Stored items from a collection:
···

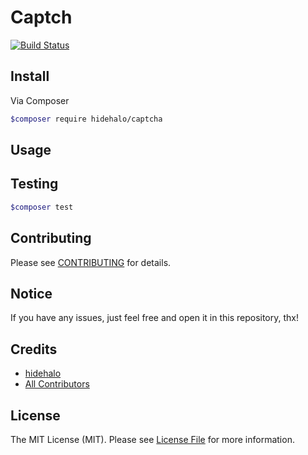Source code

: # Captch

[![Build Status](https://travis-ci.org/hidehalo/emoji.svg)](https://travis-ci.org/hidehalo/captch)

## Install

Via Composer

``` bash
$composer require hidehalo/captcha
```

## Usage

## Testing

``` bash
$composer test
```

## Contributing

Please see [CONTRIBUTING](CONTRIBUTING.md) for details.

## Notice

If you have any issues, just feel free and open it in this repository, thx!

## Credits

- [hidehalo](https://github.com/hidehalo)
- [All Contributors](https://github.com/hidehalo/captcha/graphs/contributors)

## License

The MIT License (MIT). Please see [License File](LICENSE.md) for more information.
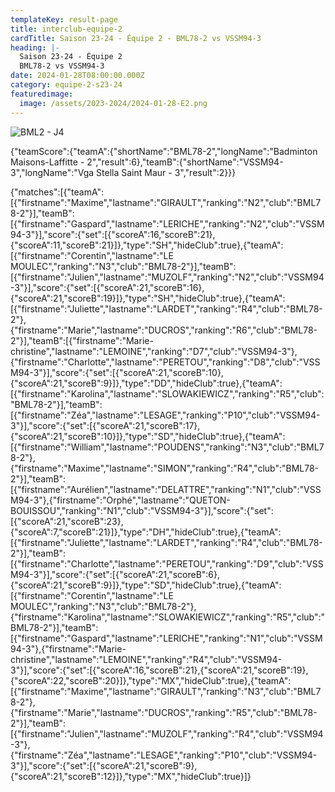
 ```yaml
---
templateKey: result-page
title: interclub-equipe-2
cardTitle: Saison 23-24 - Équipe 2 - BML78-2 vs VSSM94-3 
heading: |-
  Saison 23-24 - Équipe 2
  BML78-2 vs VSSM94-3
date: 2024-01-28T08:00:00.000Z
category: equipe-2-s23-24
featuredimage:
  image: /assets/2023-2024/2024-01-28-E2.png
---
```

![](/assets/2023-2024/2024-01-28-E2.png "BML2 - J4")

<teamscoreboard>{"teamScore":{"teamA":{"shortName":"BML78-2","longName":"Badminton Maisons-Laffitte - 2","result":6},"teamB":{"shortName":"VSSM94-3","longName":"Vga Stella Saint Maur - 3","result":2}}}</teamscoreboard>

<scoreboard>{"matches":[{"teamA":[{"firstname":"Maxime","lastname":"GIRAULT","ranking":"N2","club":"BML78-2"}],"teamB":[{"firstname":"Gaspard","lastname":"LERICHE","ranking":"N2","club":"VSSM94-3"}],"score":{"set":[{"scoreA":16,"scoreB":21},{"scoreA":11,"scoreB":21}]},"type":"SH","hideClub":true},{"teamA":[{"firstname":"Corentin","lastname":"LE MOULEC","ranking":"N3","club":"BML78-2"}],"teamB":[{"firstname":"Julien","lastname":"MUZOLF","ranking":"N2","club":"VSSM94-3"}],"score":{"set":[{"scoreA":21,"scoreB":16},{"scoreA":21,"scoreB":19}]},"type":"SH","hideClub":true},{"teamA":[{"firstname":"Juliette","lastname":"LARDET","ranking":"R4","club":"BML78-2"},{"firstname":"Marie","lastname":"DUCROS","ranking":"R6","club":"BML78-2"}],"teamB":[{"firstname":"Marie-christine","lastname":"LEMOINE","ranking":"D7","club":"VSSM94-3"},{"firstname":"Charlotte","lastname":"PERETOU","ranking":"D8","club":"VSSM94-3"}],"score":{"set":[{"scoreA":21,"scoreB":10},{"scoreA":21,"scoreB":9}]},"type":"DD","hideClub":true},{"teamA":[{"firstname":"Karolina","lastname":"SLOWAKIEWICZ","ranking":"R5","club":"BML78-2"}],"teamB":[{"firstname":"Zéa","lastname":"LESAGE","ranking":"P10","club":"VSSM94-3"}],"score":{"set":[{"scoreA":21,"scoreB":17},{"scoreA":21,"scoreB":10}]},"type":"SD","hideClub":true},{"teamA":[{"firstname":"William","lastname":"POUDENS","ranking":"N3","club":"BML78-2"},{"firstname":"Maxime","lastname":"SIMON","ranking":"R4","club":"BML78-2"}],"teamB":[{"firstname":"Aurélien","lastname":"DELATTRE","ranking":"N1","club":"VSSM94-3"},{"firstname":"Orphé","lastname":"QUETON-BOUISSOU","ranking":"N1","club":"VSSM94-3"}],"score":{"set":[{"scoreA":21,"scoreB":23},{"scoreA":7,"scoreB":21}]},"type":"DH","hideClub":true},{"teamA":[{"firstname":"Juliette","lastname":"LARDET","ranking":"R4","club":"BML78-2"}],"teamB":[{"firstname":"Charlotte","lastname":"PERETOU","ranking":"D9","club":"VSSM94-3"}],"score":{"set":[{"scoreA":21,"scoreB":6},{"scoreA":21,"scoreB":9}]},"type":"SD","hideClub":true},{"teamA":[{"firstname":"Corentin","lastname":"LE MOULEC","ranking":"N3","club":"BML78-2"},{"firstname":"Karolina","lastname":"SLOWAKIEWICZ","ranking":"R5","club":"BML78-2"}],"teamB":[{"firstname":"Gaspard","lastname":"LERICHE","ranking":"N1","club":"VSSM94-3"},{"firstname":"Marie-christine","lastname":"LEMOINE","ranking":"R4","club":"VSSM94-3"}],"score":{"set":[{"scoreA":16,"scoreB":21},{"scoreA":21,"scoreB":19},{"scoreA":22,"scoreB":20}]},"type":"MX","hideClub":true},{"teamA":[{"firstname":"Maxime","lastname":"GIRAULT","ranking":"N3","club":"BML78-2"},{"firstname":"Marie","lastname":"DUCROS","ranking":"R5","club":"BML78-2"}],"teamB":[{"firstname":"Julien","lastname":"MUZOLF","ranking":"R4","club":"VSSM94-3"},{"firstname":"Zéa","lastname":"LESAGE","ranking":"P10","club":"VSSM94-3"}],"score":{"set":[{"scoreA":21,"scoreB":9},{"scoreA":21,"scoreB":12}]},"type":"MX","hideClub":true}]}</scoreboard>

···

### WHAT YOU ARE ASKED TO DO
The pictures stay out; copy the rest of the data word for word.

### EXERCISE RESULT
Source code

: # Captch

[![Build Status](https://travis-ci.org/hidehalo/emoji.svg)](https://travis-ci.org/hidehalo/captch)

## Install

Via Composer

``` bash
$composer require hidehalo/captcha
```

## Usage

## Testing

``` bash
$composer test
```

## Contributing

Please see [CONTRIBUTING](CONTRIBUTING.md) for details.

## Notice

If you have any issues, just feel free and open it in this repository, thx!

## Credits

- [hidehalo](https://github.com/hidehalo)
- [All Contributors](https://github.com/hidehalo/captcha/graphs/contributors)

## License

The MIT License (MIT). Please see [License File](LICENSE.md) for more information.
 ```yaml
---
templateKey: result-page
title: interclub-equipe-2
cardTitle: Saison 23-24 - Équipe 2 - BML78-2 vs VSSM94-3 
heading: |-
  Saison 23-24 - Équipe 2
  BML78-2 vs VSSM94-3
date: 2024-01-28T08:00:00.000Z
category: equipe-2-s23-24
featuredimage:
  image: /assets/2023-2024/2024-01-28-E2.png
---
```

![](/assets/2023-2024/2024-01-28-E2.png "BML2 - J4")

<teamscoreboard>{"teamScore":{"teamA":{"shortName":"BML78-2","longName":"Badminton Maisons-Laffitte - 2","result":6},"teamB":{"shortName":"VSSM94-3","longName":"Vga Stella Saint Maur - 3","result":2}}}</teamscoreboard>

<scoreboard>{"matches":[{"teamA":[{"firstname":"Maxime","lastname":"GIRAULT","ranking":"N2","club":"BML78-2"}],"teamB":[{"firstname":"Gaspard","lastname":"LERICHE","ranking":"N2","club":"VSSM94-3"}],"score":{"set":[{"scoreA":16,"scoreB":21},{"scoreA":11,"scoreB":21}]},"type":"SH","hideClub":true},{"teamA":[{"firstname":"Corentin","lastname":"LE MOULEC","ranking":"N3","club":"BML78-2"}],"teamB":[{"firstname":"Julien","lastname":"MUZOLF","ranking":"N2","club":"VSSM94-3"}],"score":{"set":[{"scoreA":21,"scoreB":16},{"scoreA":21,"scoreB":19}]},"type":"SH","hideClub":true},{"teamA":[{"firstname":"Juliette","lastname":"LARDET","ranking":"R4","club":"BML78-2"},{"firstname":"Marie","lastname":"DUCROS","ranking":"R6","club":"BML78-2"}],"teamB":[{"firstname":"Marie-christine","lastname":"LEMOINE","ranking":"D7","club":"VSSM94-3"},{"firstname":"Charlotte","lastname":"PERETOU","ranking":"D8","club":"VSSM94-3"}],"score":{"set":[{"scoreA":21,"scoreB":10},{"scoreA":21,"scoreB":9}]},"type":"DD","hideClub":true},{"teamA":[{"firstname":"Karolina","lastname":"SLOWAKIEWICZ","ranking":"R5","club":"BML78-2"}],"teamB":[{"firstname":"Zéa","lastname":"LESAGE","ranking":"P10","club":"VSSM94-3"}],"score":{"set":[{"scoreA":21,"scoreB":17},{"scoreA":21,"scoreB":10}]},"type":"SD","hideClub":true},{"teamA":[{"firstname":"William","lastname":"POUDENS","ranking":"N3","club":"BML78-2"},{"firstname":"Maxime","lastname":"SIMON","ranking":"R4","club":"BML78-2"}],"teamB":[{"firstname":"Aurélien","lastname":"DELATTRE","ranking":"N1","club":"VSSM94-3"},{"firstname":"Orphé","lastname":"QUETON-BOUISSOU","ranking":"N1","club":"VSSM94-3"}],"score":{"set":[{"scoreA":21,"scoreB":23},{"scoreA":7,"scoreB":21}]},"type":"DH","hideClub":true},{"teamA":[{"firstname":"Juliette","lastname":"LARDET","ranking":"R4","club":"BML78-2"}],"teamB":[{"firstname":"Charlotte","lastname":"PERETOU","ranking":"D9","club":"VSSM94-3"}],"score":{"set":[{"scoreA":21,"scoreB":6},{"scoreA":21,"scoreB":9}]},"type":"SD","hideClub":true},{"teamA":[{"firstname":"Corentin","lastname":"LE MOULEC","ranking":"N3","club":"BML78-2"},{"firstname":"Karolina","lastname":"SLOWAKIEWICZ","ranking":"R5","club":"BML78-2"}],"teamB":[{"firstname":"Gaspard","lastname":"LERICHE","ranking":"N1","club":"VSSM94-3"},{"firstname":"Marie-christine","lastname":"LEMOINE","ranking":"R4","club":"VSSM94-3"}],"score":{"set":[{"scoreA":16,"scoreB":21},{"scoreA":21,"scoreB":19},{"scoreA":22,"scoreB":20}]},"type":"MX","hideClub":true},{"teamA":[{"firstname":"Maxime","lastname":"GIRAULT","ranking":"N3","club":"BML78-2"},{"firstname":"Marie","lastname":"DUCROS","ranking":"R5","club":"BML78-2"}],"teamB":[{"firstname":"Julien","lastname":"MUZOLF","ranking":"R4","club":"VSSM94-3"},{"firstname":"Zéa","lastname":"LESAGE","ranking":"P10","club":"VSSM94-3"}],"score":{"set":[{"scoreA":21,"scoreB":9},{"scoreA":21,"scoreB":12}]},"type":"MX","hideClub":true}]}</scoreboard>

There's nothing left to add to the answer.